Updated: Nov 7, 2023

The only remaining original member of Jethro Tull is Ian Anderson, lead singer and flautist. Jethro Tull was formed in Bedfordshire, England, about 50 miles north of London, in 1967. Andersons' 2023 incarnation of Tull consisted of, bassist David Goodier, keys John O'Hara, drummer Scott Hammond, and guitarist Joe Parrish-James.

They began the evening with an announcement from Ian Anderson over the PA system, asking the audience to not take photos until the final song of the night, (Locomotive Breath). And I was not surprised, as for the previous Tull shows I've attended I was not allowed to bring my gear and shoot, as they typically don't allow photography at their shows. At precisely ten minutes past eight the show began. They had one 15 minute break after one hour and finished the gig at ten o'clock. 45 minutes into the first set I finally recognized a song, with Andersons' rendition of a tune originally written by J.S. Bach. Anderson introduced each and every song with his own form of delightful charm. I'm not sure why it seems like artists these days that have been around for a half century+ refuse to do the hits that made them popular. It seems to be happening a lot in my own experience. Recently, with Graham Parker and then Neil Young. I am unsure why other than it is simply their choice. And I understand it's their own artistic freedom to play whatever they want. But on the other hand, not to give the people what many of them want, which is mostly the hits we all grew up with, is unclear to me. As far as the show itself, my main issue was with the setlist, (only playing two or three hits) including Aqualung, and Locomotive Breathe. However, as many of you may already know, I'm all about the drums. I feel very passionate about what role they play in a band. They are the back bone of the music. Without a good strong drummer, I feel the music simply falls apart. And in my opinion this performance was an epic example of this. Scott Hammond, the drummer seemed to hit a little harder when they got to the last song, Locomotive Breath, but for the most part, I felt the drummer was too light handed. We were sitting ten rows away from the side where the drums were placed on the stage. I was distracted by the drummer not seemingly wanting to HIT the drums, but it sounded as if he was just 'touching' them. I felt that the ''soft touch on the kit' threw off the music for me.

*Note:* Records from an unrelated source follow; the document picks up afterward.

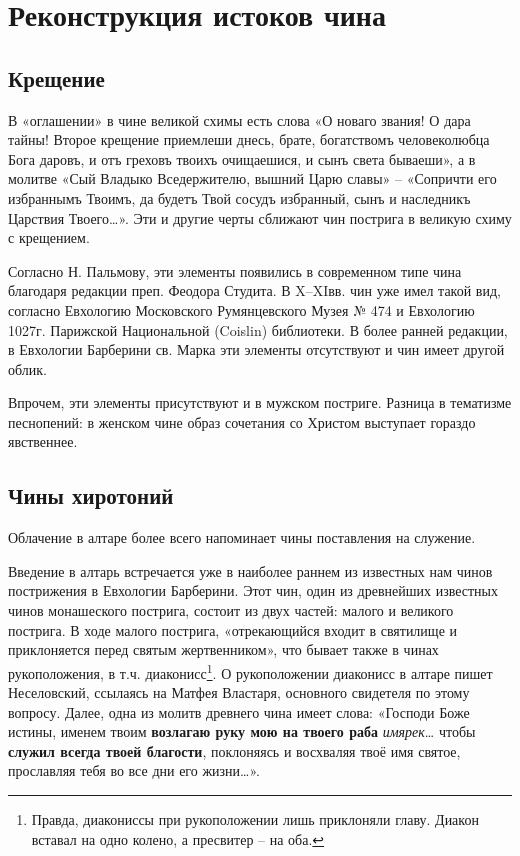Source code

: \chapter{Реконструкция истоков чина}

\section*{Крещение}

В «оглашении» в чине великой схимы есть слова «О новаго звания! О дара тайны! Второе крещение приемлеши днесь, брате, богатствомъ человеколюбца Бога даровъ, и отъ греховъ твоихъ очищаешися, и сынъ света бываеши», а в молитве «Сый Владыко Вседержителю, вышний Царю славы» -- «Сопричти его избраннымъ Твоимъ, да будетъ Твой сосудъ избранный, сынъ и наследникъ Царствия Твоего\ldots{}».
Эти и другие черты сближают чин пострига в великую схиму с крещением.

Согласно Н. Пальмову\cite{palmov.postrijeniye.1914}, эти элементы появились в современном типе чина благодаря редакции преп. Феодора Студита.
В X--XIвв. чин уже имел такой вид, согласно Евхологию Московского Румянцевского Музея № 474 и Евхологию 1027г. Парижской Национальной (Coislin) библиотеки.
В более ранней редакции, в Евхологии Барберини св. Марка эти элементы отсутствуют и чин имеет другой облик.

Впрочем, эти элементы присутствуют и в мужском постриге.
Разница в тематизме песнопений: в женском чине образ сочетания со Христом выступает гораздо явственнее.

\section*{Чины хиротоний}\label{ux447ux438ux43dux44b-ux445ux438ux440ux43eux442ux43eux43dux438ux439}

Облачение в алтаре более всего напоминает чины поставления на служение.

Введение в алтарь встречается уже в наиболее раннем из известных нам чинов пострижения в Евхологии Барберини\cite[С.~210–216]{barberini.evhologiy.2011}.
Этот чин, один из древнейших известных чинов монашеского пострига, состоит из двух частей: малого и великого пострига.
В ходе малого пострига, «отрекающийся входит в святилище и приклоняется перед святым жертвенником», что бывает также в чинах рукоположения, в т.ч. диаконисс\footnote{Правда, диакониссы при рукоположении лишь приклоняли главу. Диакон вставал на одно колено, а пресвитер -- на оба.}.
О рукоположении диаконисс в алтаре пишет Неселовский\cite[С.~72]{neselovskiy.4ini.1906}, ссылаясь на Матфея Властаря, основного свидетеля по этому вопросу.
Далее, одна из молитв древнего чина имеет слова: «Господи Боже истины, именем твоим \textbf{возлагаю руку мою на твоего раба} \emph{имярек}\ldots{} чтобы \textbf{служил всегда твоей благости}, поклоняясь и восхваляя твоё имя святое, прославляя тебя во все дни его жизни\ldots{}».

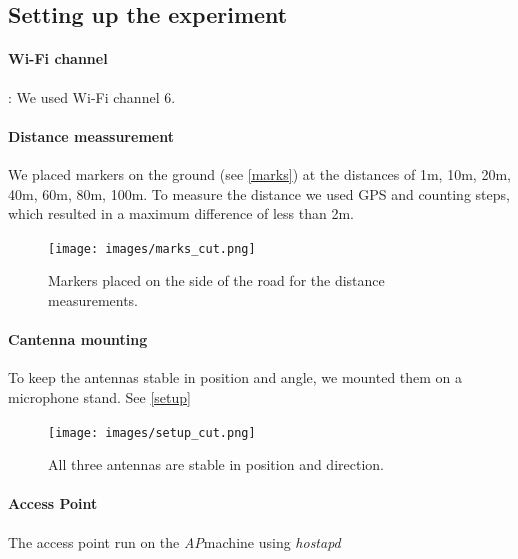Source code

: \documentclass[12pt,a4paper]{article}
\newcommand{\ap}[0]{\emph{AP}}
\begin{document}
	\subsection{Setting up the experiment}
		\paragraph{Wi-Fi channel}: We used Wi-Fi channel $6$.
		\paragraph{Distance meassurement} We placed markers on the ground (see \autoref{marks}) at the distances of 1m, 10m, 20m, 40m, 60m, 80m, 100m. To measure the distance we used GPS and counting steps, which resulted in a maximum difference of less than 2m.
		\begin{figure}
			\texttt{[image: images/marks\_cut.png]}
			\caption{Markers placed on the side of the road for the distance measurements.}
			\label{marks}
		\end{figure}
		\paragraph{Cantenna mounting} To keep the antennas stable in position and angle, we mounted them on a microphone stand. See \autoref{setup}
		\begin{figure}
			\begin{centering}
				\texttt{[image: images/setup\_cut.png]}
				\caption{All three antennas are stable in position and direction.}
				\label{setup}
			\end{centering}
		\end{figure}
		\paragraph{Access Point} The access point run on the \ap machine using \emph{hostapd}
	
\end{document}
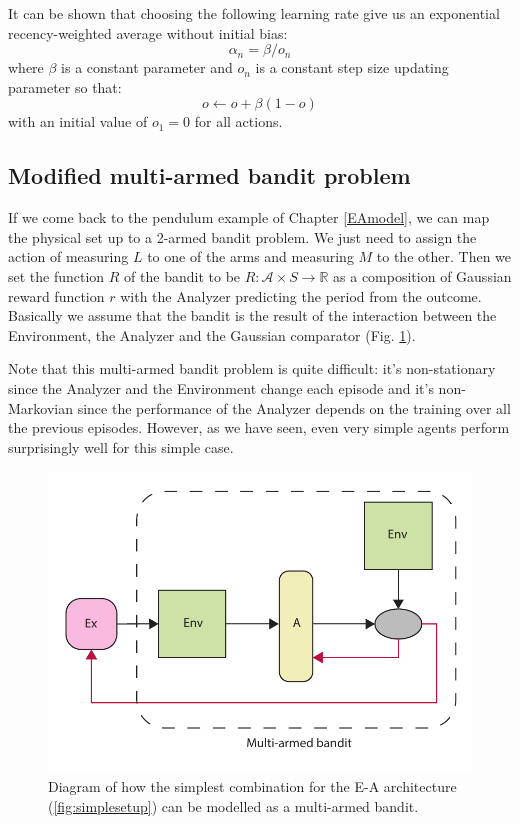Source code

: \documentclass[11pt,a4paper,twoside]{report}
\newcommand{\+}{\textnormal{+} }
\theoremstyle{definition}
\numberwithin{equation}{chapter}
\begin{document}
  It can be shown that choosing the following learning rate give us an
  exponential recency-weighted average without initial bias:
  \begin{equation}
    \alpha_n = \beta/o_n
  \end{equation}
  where $\beta$ is a constant parameter and $o_n$ is a constant step size
  updating parameter so that:
  \begin{equation}
    o \gets o + \beta(1-o) 
  \end{equation}
  with an initial value of $o_1=0$ for all actions.

\subsection{Modified multi-armed bandit problem}

If we come back to the pendulum example of Chapter \ref{EAmodel}, we can map the
physical set up to a 2-armed bandit problem. We just need to assign the action
of  measuring $L$ to one of the arms and measuring $M$ to the other. Then we set
the function $R$ of the bandit to be $R:\mathcal{A}\times S\rightarrow
\mathbb{R}$ as a composition of Gaussian reward function $r$ with the Analyzer
predicting the period from the outcome. Basically we assume that the bandit is
the result of the interaction between the Environment, the Analyzer and the
Gaussian comparator (Fig. \ref{fig:Bandit-EA}). \par Note that this multi-armed
bandit problem is quite difficult: it's non-stationary since the Analyzer and
the Environment change each episode and it's non-Markovian since the performance
of the Analyzer depends on the training over all the previous episodes.
However, as we have seen, even very simple agents perform surprisingly well for
this simple case.


\begin{figure}
  \centering 
\includegraphics[scale=0.75]{figures/Bandit-EA.pdf}
\caption{Diagram of how the simplest combination for the E-A architecture
(\ref{fig:simplesetup}) can be modelled as a multi-armed bandit.}
\label{fig:Bandit-EA}
\end{figure}
\end{document}

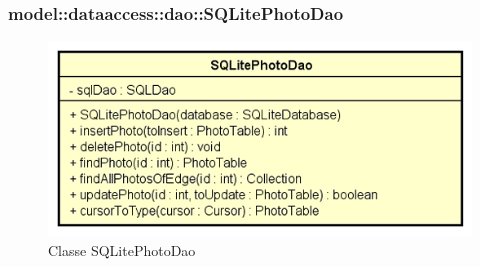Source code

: \documentclass[../DefinizioneDiProdotto.tex]{subfiles}
\begin{document}
\subsubsection{model::dataaccess::dao::SQLitePhotoDao}

    \begin{figure}[H]
        \centering
        \includegraphics{img/SQLitePhotoDao.png}
        \caption{Classe SQLitePhotoDao}\label{fig:model::dataaccess::dao::SQLitePhotoDao} 
    \end{figure}
\end{document}
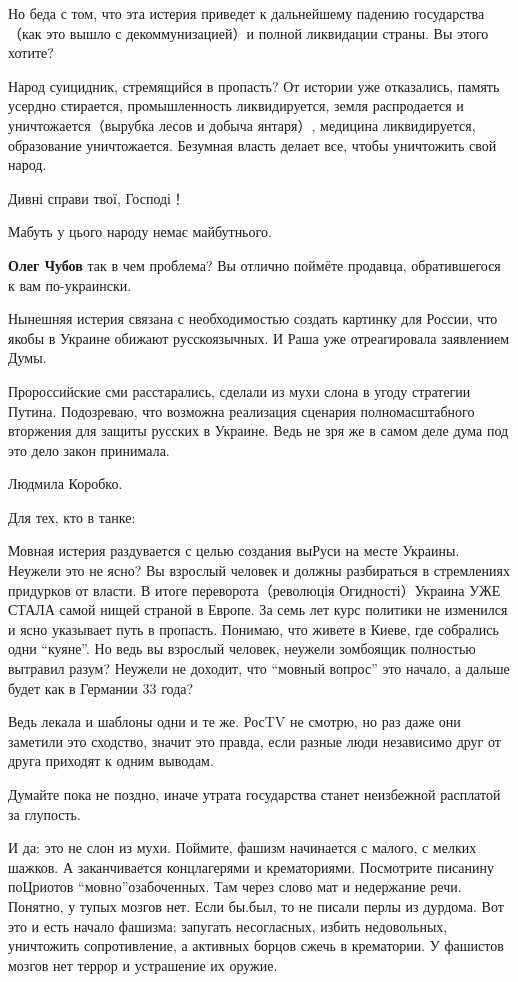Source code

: \begin{itemize}
Но беда с том, что эта истерия приведет к дальнейшему падению государства（как
это вышло с декоммунизацией）и полной ликвидации страны. Вы этого хотите?

Народ суицидник, стремящийся в пропасть? От истории уже отказались, память
усердно стирается, промышленность ликвидируется, земля распродается и
уничтожается（вырубка лесов и добыча янтаря）, медицина ликвидируется,
образование уничтожается. Безумная власть делает все, чтобы уничтожить свой
народ.

Дивні справи твої, Господі！

Мабуть у цього народу немає майбутнього.

\textbf{Олег Чубов} так в чем проблема? Вы отлично поймёте продавца, обратившегося к вам по-украински.

Нынешняя истерия связана с необходимостью создать картинку для России, что
якобы в Украине обижают русскоязычных. И Раша уже отреагировала заявлением
Думы.

Пророссийские сми расстарались, сделали из мухи слона в угоду стратегии Путина.
Подозреваю, что возможна реализация сценария полномасштабного вторжения для
защиты русских в Украине. Ведь не зря же в самом деле дума под это дело закон
принимала.

Людмила Коробко.

Для тех, кто в танке:

Мовная истерия раздувается с целью создания выРуси на месте Украины. Неужели
это не ясно? Вы взрослый человек и должны разбираться в стремлениях придурков
от власти. В итоге переворота（революція Огидності）Украина УЖЕ СТАЛА самой
нищей страной в Европе. За семь лет курс политики не изменился и ясно указывает
путь в пропасть. Понимаю, что живете в Киеве, где собрались одни \enquote{куяне}. Но
ведь вы взрослый человек, неужели зомбоящик полностью вытравил разум? Неужели
не доходит, что \enquote{мовный вопрос} это начало, а дальше будет как в Германии 33
года?

Ведь лекала и шаблоны одни и те же. РосTV не смотрю, но раз даже они заметили
это сходство, значит это правда, если разные люди независимо друг от друга
приходят к одним выводам.

Думайте пока не поздно, иначе утрата государства станет неизбежной расплатой за глупость.

И да: это не слон из мухи. Поймите, фашизм начинается с малого, с мелких
шажков. А заканчивается концлагерями и крематориями. Посмотрите писанину
поЦриотов \enquote{мовно}озабоченных. Там через слово мат и недержание речи. Понятно, у
тупых мозгов нет. Если бы.был, то не писали перлы из дурдома. Вот это и есть
начало фашизма: запугать несогласных, избить недовольных, уничтожить
сопротивление, а активных борцов сжечь в крематории. У фашистов мозгов нет
террор и устрашение их оружие.



\end{itemize}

Hammond, Tulls' drummer, has played with members of rock bands such as Bruce Dickinson (Iron Maiden) and Joe Elliot (Def Leppard). So surely he could've hit harder. I prefer hard hitting drummers like Moonie, Bonham, Grohl, Peart, Cameron, Hawkins etc. As my opinion is just that-only MY opinion. As you will see below, Marks' opinion was that the drummer was "relaxed and tasty". So the following is what a few other people had to say about this Tull show... Mark McGee: "A top-notch performance! The last JT show I saw before this, was in 1985 on the ‘Under Wraps’ tour at the San Francisco Civic auditorium! This year the band was flawlessly, tight and the drummers relaxed feel and tasty approach added a nice smooth edge to their performance. The visuals were in sync with the band to perfection! Ian Anderson, a true, maestro and visionary! Personally though I really missed original guitarist Martin Barre on guitar." Eva Starkey: "There were a couple highlights and nice to see he can still play the flute when he wants to, but he seemed to have to pace himself, loved the Bach and Aqualung, but overall a very uneven show, what happened to his voice? I totally agree about the set list, and sorry to say no one was there to hear his new stuff, just glad he touched on Aqualung, we all needed that." Michael Peltz: “As an age old fan, I was grateful to have made it to my first Jethro Tull concert after all these years, but I had hoped they’d play more hits. That said, this performance was a great reminder of Tull’s unique and extraordinary brand of high energy, progressive rock." Marci Howard: "You'll never find a better flautist, however, it's time for a new vocalist, in my opinion."

Kathy Benstock: "I thought the show was great! The video backdrop was extremely powerful especially directly involving the homelessness situation/devastating living environment. Also the sense of out of control rushing down the tracks, no end in sight. My highlight was to see your smiling face!"


So there you have it. Five Tull fans, five opinions of this show. As you will notice in the videos below, Anderson had a noticeable shortness of breath in his vocals. As he is 76 years old I give that a total pass. If they replaced his vocals with someone else, I think that it would not sound like Jethro Tull and may lose the iconic sound they've created for many decades.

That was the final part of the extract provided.